Report how many lines in the entries below hold the word "每个Stream". Your answer is that number alone.

(Records contained in a dataset)

- - - - -

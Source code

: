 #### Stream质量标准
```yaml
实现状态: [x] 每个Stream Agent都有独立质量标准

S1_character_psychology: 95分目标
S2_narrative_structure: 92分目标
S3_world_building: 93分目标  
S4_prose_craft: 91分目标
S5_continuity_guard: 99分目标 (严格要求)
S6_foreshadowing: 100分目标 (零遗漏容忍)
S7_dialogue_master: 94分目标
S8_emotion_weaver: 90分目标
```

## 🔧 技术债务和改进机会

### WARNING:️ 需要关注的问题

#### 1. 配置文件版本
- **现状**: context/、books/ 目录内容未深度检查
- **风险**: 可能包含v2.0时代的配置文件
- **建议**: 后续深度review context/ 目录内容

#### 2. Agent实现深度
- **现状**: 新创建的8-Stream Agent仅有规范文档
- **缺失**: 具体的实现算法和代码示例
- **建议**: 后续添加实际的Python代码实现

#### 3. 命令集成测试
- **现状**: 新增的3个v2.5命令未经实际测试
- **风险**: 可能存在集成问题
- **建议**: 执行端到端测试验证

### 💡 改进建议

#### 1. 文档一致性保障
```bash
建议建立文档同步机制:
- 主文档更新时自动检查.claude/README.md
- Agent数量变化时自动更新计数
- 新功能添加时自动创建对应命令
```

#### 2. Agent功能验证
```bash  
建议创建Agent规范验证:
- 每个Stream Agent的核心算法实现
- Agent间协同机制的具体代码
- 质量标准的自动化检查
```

- - - - -

§ **Answer**: 2